Op lokale festivalletjes hier spelen soms wat bandjes die ik ken uit het verleden (meerdere mic's gesneuveld), dus die krijgen van mij netjes een Behringer mic van 2 tientjes.

Tape artiesten heb ik over het algemeen weinig gezeik mee, ik doe er niet heel veel en vooral geen lokale patatboer die ook wel even wat plaatjes kan zingen (op eentje na dan  :Big Grin: ).

----------


## berolios

> ...En vervolgens niet willen betalen en volhouden dat dat een normale gang van zaken was. Uiteindelijk de organisatie aansprakelijk gesteld...



Toevallig daar dit weekend nog een discussie over gehad, je hebt juist gehandeld. 

Het hangt voor mij erg van de opdrachtgever af. Als deze aan heeft gegeven voor alle schade garant te staan die een bandje veroorzaakt, mogen ze van mij natuurlijk doen en laten wat ze willen. 

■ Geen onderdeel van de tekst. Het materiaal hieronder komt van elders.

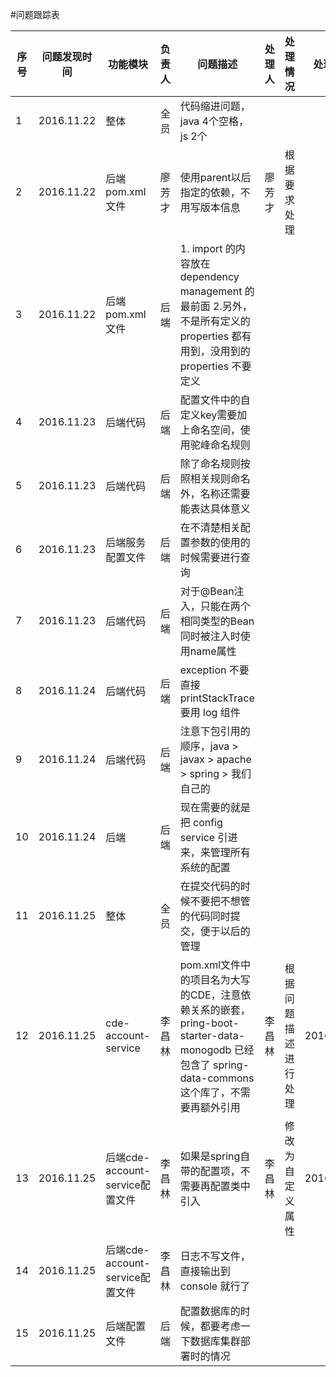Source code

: #问题跟踪表

| 序号 | 问题发现时间 | 功能模块       | 负责人  | 问题描述                        | 处理人  | 处理情况    | 处理时间   | 处理状态 |
|-----|------------|---------------|--------|--------------------------------|--------|-----------|------------|--------|
| 1   | 2016.11.22 | 整体           | 全员   | 代码缩进问题，java 4个空格，js 2个 | 
| 2   | 2016.11.22 | 后端pom.xml文件 | 廖芳才  | 使用parent以后指定的依赖，不用写版本信息| 廖芳才 | 根据要求处理 |       | 已处理
| 3   | 2016.11.22 | 后端pom.xml文件 | 后端  | 1. import 的内容放在 dependency management 的最前面 2.另外，不是所有定义的 properties 都有用到，没用到的 properties 不要定义 |
| 4   | 2016.11.23 | 后端代码        | 后端   | 配置文件中的自定义key需要加上命名空间，使用驼峰命名规则 |
| 5   | 2016.11.23 | 后端代码        | 后端   | 除了命名规则按照相关规则命名外，名称还需要能表达具体意义|
| 6   | 2016.11.23 | 后端服务配置文件 | 后端   | 在不清楚相关配置参数的使用的时候需要进行查询 |
| 7   | 2016.11.23 | 后端代码        | 后端   | 对于@Bean注入，只能在两个相同类型的Bean同时被注入时使用name属性|
| 8   | 2016.11.24 | 后端代码        | 后端   | exception 不要直接 printStackTrace 要用 log 组件 | 
| 9   | 2016.11.24 | 后端代码        | 后端   | 注意下包引用的顺序，java > javax > apache > spring > 我们自己的 |
| 10  | 2016.11.24 | 后端           | 后端   |  现在需要的就是把 config service 引进来，来管理所有系统的配置 |
| 11  | 2016.11.25 | 整体           | 全员   | 在提交代码的时候不要把不想管的代码同时提交，便于以后的管理 |
| 12  | 2016.11.25 | cde-account-service| 李昌林| pom.xml文件中的项目名为大写的CDE，注意依赖关系的嵌套，pring-boot-starter-data-monogodb 已经包含了 spring-data-commons 这个库了，不需要再额外引用 | 李昌林 | 根据问题描述进行处理 | 2016.11.25 | 已处理 |
| 13  | 2016.11.25 | 后端cde-account-service配置文件     | 李昌林  | 如果是spring自带的配置项，不需要再配置类中引入 | 李昌林 | 修改为自定义属性 | 2016.11.25 | 已处理 |
| 14  | 2016.11.25 |  后端cde-account-service配置文件  | 李昌林 | 日志不写文件，直接输出到 console 就行了 |  |    |     |  未处理  |
| 15  | 2016.11.25 |  后端配置文件  | 后端 | 配置数据库的时候，都要考虑一下数据库集群部署时的情况 |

Maar normaal gezien... als ik zie dat er dingen bewust kapot gemaakt worden wordt er meestal (hangt af van hoe erg het is, anders stop ik er direct mee) eerst een heel duidelijke waarschuwing gegeven (ik loop bijvoorbeeld het podium op tussen twee nummers, en/of plak een stuk witte tape met wat 'aanwijzingen' op de monitors), en wordt er ook direct even een stevig babbeltje gemaakt met de evt aanwezige manager en als het daarna niet verbeterd gaat simpelweg de stroom eraf... mensen moeten maar eens leren respect te hebben voor andermans spullen. Het kan wel bij de act horen, maar neem dan je eigen microfoons mee die je aan gort gooit, of je eigen monitoren waar je in de roosters staat te springen... Vooral bij die lokale bandjes die denken dat dat normaal is... no fucking way !!! 

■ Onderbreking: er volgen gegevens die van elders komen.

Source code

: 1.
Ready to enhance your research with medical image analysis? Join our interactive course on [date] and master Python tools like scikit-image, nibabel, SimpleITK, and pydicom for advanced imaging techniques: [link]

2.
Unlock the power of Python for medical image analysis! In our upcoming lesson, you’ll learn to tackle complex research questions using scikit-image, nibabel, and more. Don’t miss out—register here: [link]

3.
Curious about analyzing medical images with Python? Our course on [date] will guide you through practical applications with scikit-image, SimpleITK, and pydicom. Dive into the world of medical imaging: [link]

Bij grote acts kun je er nog gerust op zijn dat je schade kan verhalen en dat alles netjes wordt afgehandeld... hun reputatie is immers meer waard dan wat spullen die sneuvelen. Maar die kleine (lokale) bandjes zijn gewoon kale kippen waar niks van te plukken valt, dus daar sta je met je kapotte spullen en voor meer schade dan je marge van die dag...

Je moet gewoon goed over je eigen spullen waken... en stappen durven ondernemen als dat nodig is... ik vraag me trouwens echt af waar het vandaan komt dat muzikanten denken dat het slopen van andermans spullen normaal is. Misschien van de grotere festivals, waar we de bandjes maar lekker hun gang laten gaan, omdat daar zowieso alles vergoed wordt...

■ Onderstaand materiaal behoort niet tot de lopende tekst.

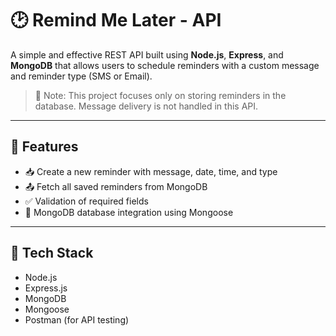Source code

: # 🕑 Remind Me Later - API

A simple and effective REST API built using **Node.js**, **Express**, and **MongoDB** that allows users to schedule reminders with a custom message and reminder type (SMS or Email).

> 📌 Note: This project focuses only on storing reminders in the database. Message delivery is not handled in this API.

---

## 📂 Features

- 📥 Create a new reminder with message, date, time, and type
- 📤 Fetch all saved reminders from MongoDB
- ✅ Validation of required fields
- 🧱 MongoDB database integration using Mongoose

---

## 🚀 Tech Stack

- Node.js
- Express.js
- MongoDB
- Mongoose
- Postman (for API testing)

Ik kom er niet bij in ieder geval...

Adios!

----------


## Gast1401081

> k ...........Alleen 1 keer met een band die vond het normaal aan het eind van een optreden dat de lead zanger een beta 58 aan barels gooide dat had ik egt nog nooit meegemaakt en ik had zoiets van huh hoort dat ook erbij. En vervolgens niet willen betalen en volhouden dat dat een normale gang van zaken was. Uiteindelijk de organisatie aansprakelijk gesteld.
> 
> groet @ndrew



mikrofoonstatief om die zanger zijn nek vouwen...

----------


## purplehaze

tja Mac, dan heb je een micro en een statief kapot ;-)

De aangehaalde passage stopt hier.